Download Capstone Dataset and extract it to a folder called dataset
echo "Downloading Coursera-SwiftKey.zip ..."
rm Coursera-SwiftKey.zip
curl -O https://d396qusza40orc.cloudfront.net/dsscapstone/dataset/Coursera-SwiftKey.zip
echo "Unziping Coursera-SwiftKey.zip..."
rm -r dataset
mkdir dataset
tar xvf Coursera-SwiftKey.zip -C `pwd`/dataset --strip-components 1
Under dataset there are 4 folders for 4 languages. Each folder contains 3 txt files of blogs, news, and tweets.
find dataset -maxdepth 1 -exec ls -l "{}" \; | awk '{print $9}'
##
## de_DE
## en_US
## fi_FI
## ru_RU
##
## de_DE.blogs.txt
## de_DE.news.txt
## de_DE.twitter.txt
##
## en_US.blogs.txt
## en_US.news.txt
## en_US.twitter.txt
## tokenized_en_US.blogs.txt
## tokenized_en_US.news.txt
## tokenized_en_US.twitter.txt
##
## fi_FI.blogs.txt
## fi_FI.news.txt
## fi_FI.twitter.txt
##
## ru_RU.blogs.txt
## ru_RU.news.txt
## ru_RU.twitter.txt
Here I use Standford Tokenizer from The Stanford Natural Language Processing Group.The Stanford Tokenizer is not distributed separately but is included in several of their software downloads, including the Stanford Parser, Stanford Part-of-Speech Tagger, Stanford Named Entity Recognizer, and Stanford CoreNLP.
echo "Downloading Stanford parser ..."
curl -O http://nlp.stanford.edu/software/stanford-parser-full-2015-01-29.zip
rm -r stanford
mkdir stanford
tar xvf stanford-parser-full-2015-01-29.zip -C `pwd`/stanford --strip-components 1
Here I use the Stanford Tokenizer to tokenize tweets,news and blogs under dataset/en_US/
twitter="en_US.twitter.txt"
blogs="en_US.blogs.txt"
news="en_US.news.txt"
function statistics(){
echo "File Info:"
echo " File name: $1"
filesze=`ls -lah dataset/* | grep -w $1 | awk '{print $5}'`
echo " FileSize: $filesze"
file=`find . -name $1`
nlines=`wc -l $file | awk '{print $1}'`
echo " Number of lines: $nlines"
nwords=`wc -w $file | awk '{print $1}'`
echo " Number of words: $nwords"
}
function tokenization(){
file=`find . -name $1`
output="dataset/en_US/tokenized_`basename $file`"

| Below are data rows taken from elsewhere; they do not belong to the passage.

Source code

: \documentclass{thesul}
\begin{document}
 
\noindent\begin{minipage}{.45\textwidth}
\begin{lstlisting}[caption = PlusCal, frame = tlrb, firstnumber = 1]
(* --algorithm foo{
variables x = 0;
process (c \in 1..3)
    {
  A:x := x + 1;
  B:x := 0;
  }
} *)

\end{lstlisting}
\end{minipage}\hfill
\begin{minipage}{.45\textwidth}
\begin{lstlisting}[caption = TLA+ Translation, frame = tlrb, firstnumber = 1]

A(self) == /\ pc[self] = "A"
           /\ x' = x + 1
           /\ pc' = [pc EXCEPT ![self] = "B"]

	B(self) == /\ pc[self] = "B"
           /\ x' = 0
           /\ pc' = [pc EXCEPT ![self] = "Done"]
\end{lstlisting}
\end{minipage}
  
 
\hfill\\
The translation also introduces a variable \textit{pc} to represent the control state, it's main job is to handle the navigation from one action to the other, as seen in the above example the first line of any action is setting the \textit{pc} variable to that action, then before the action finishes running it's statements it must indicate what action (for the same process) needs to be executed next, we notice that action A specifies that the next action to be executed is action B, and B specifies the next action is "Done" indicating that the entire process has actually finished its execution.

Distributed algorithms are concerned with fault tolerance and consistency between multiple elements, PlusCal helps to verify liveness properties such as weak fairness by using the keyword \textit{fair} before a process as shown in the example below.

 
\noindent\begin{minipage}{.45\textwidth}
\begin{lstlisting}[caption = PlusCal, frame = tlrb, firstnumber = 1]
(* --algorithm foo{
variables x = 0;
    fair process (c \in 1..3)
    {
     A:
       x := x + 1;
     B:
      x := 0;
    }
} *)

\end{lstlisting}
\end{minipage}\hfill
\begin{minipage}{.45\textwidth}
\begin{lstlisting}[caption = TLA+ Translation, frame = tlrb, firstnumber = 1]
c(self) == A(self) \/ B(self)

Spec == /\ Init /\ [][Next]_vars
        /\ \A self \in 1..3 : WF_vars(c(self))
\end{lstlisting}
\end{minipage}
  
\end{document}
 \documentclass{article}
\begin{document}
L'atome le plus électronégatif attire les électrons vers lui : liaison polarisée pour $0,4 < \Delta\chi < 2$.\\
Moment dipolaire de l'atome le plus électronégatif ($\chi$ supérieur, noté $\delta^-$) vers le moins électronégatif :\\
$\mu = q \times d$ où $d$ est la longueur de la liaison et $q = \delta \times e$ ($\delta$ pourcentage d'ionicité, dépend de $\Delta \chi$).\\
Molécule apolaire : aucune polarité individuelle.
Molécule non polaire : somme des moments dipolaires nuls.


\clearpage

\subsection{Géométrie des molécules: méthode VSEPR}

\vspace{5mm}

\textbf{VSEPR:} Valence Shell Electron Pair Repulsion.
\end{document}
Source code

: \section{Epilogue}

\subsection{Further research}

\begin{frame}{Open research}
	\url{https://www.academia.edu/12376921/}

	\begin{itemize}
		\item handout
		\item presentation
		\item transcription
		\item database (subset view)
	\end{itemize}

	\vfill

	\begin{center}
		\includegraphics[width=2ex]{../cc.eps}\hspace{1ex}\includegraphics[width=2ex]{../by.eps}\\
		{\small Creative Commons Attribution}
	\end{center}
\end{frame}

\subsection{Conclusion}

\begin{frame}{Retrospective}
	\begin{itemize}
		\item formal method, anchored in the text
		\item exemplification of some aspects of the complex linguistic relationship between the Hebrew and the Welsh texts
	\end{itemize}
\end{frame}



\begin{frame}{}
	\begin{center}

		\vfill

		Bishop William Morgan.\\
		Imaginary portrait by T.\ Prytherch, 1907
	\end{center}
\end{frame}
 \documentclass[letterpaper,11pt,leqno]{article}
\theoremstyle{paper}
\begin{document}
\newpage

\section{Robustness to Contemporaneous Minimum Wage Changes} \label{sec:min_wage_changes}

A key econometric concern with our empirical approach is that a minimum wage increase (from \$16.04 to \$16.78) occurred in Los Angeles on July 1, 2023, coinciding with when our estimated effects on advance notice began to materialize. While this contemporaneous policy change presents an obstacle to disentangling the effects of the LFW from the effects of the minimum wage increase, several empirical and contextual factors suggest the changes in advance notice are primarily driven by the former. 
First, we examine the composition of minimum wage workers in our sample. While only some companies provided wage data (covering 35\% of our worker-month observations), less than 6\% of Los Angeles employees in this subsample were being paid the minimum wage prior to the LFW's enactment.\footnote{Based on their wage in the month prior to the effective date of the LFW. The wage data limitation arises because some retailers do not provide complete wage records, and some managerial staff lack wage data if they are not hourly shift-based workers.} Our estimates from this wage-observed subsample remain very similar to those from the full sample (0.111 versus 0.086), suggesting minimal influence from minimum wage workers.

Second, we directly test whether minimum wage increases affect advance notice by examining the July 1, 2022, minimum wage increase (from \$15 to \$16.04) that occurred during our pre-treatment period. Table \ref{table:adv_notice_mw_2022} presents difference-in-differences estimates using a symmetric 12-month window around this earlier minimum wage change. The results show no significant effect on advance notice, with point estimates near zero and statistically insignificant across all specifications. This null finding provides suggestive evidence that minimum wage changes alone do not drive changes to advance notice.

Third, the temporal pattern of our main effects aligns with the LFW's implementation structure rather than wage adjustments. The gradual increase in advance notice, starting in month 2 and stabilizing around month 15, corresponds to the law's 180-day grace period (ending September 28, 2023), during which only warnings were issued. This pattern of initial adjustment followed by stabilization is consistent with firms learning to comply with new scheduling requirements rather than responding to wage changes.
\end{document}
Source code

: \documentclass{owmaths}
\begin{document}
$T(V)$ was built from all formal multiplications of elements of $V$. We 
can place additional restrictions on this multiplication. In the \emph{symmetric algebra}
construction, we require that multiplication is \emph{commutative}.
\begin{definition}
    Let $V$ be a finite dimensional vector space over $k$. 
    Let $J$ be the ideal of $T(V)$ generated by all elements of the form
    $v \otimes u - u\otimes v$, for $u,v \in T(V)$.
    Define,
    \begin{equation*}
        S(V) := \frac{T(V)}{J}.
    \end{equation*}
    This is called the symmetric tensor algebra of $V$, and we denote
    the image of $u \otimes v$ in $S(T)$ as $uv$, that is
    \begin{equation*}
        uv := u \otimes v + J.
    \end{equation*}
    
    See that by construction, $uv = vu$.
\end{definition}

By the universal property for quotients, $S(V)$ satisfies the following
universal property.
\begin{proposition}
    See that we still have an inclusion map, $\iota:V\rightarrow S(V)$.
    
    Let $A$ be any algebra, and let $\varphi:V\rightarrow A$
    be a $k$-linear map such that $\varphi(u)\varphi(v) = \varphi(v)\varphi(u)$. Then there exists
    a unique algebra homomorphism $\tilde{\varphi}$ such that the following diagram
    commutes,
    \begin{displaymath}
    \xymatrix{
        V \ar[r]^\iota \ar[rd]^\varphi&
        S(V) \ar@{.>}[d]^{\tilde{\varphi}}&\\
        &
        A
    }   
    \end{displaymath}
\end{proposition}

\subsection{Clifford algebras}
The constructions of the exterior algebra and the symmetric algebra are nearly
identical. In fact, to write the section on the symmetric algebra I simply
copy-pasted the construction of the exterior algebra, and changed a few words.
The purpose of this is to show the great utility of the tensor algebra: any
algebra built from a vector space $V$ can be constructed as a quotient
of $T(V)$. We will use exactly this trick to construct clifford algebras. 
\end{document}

echo "Tokenizing $file..."
export CLASSPATH=stanford/stanford-parser.jar
java edu.stanford.nlp.process.PTBTokenizer -preserveLines -options untokenizable=noneDelete,normalizeParentheses=false,normalizeOtherBrackets=false < $file > $output
echo "Tokenization data generated successfully: tokenized_`basename $file`"
}
tokenizedfiles=()
for src in $twitter $blogs $news
do
echo "======================================================"
echo "Processing $src..."
statistics $src
tokenization $src
statistics "tokenized_$src"
echo "======================================================"
tokenizedfiles+=("tokenized_$src")
done
echo "Tokenized files generated under dataset/en_US/"
echo ${tokenizedfiles[@]}
To explore more valueable information from the data. Here I remove punctuations, numbers, stopwords and stemming phases.
library(tm)
library(SnowballC)
library(slam)
library(RWeka)
library(RColorBrewer)
library(wordcloud)
library(reshape2)
library(rCharts)
options(
rcharts.mode = 'iframesrc',
rcharts.cdn = TRUE,
RCHART_WIDTH = 600,
RCHART_HEIGHT = 400
)
library(knitr)
opts_chunk$set(tidy = F, results = 'asis', comment = NA)
options(mc.cores=1)
explore <- function(file,sample_size){
# Read file
data <- readLines(file,n=sample_size)
# Remove punctuations, numbers, stopwords and stemming phases,convert to lower cases for exploratory purpos
corpus <- VCorpus(VectorSource(data))
corpus <- tm_map(corpus, removeNumbers)
corpus <- tm_map(corpus, removePunctuation)
corpus <- tm_map(corpus, removeWords, stopwords("english"))
corpus <- tm_map(corpus, content_transformer(tolower))
#corpus <- tm_map(corpus, stemDocument)
# define tokenization functions for 1-, 2- and 3-grams
uni_tokenizer <- function(t) NGramTokenizer(t, Weka_control(min = 1, max = 1))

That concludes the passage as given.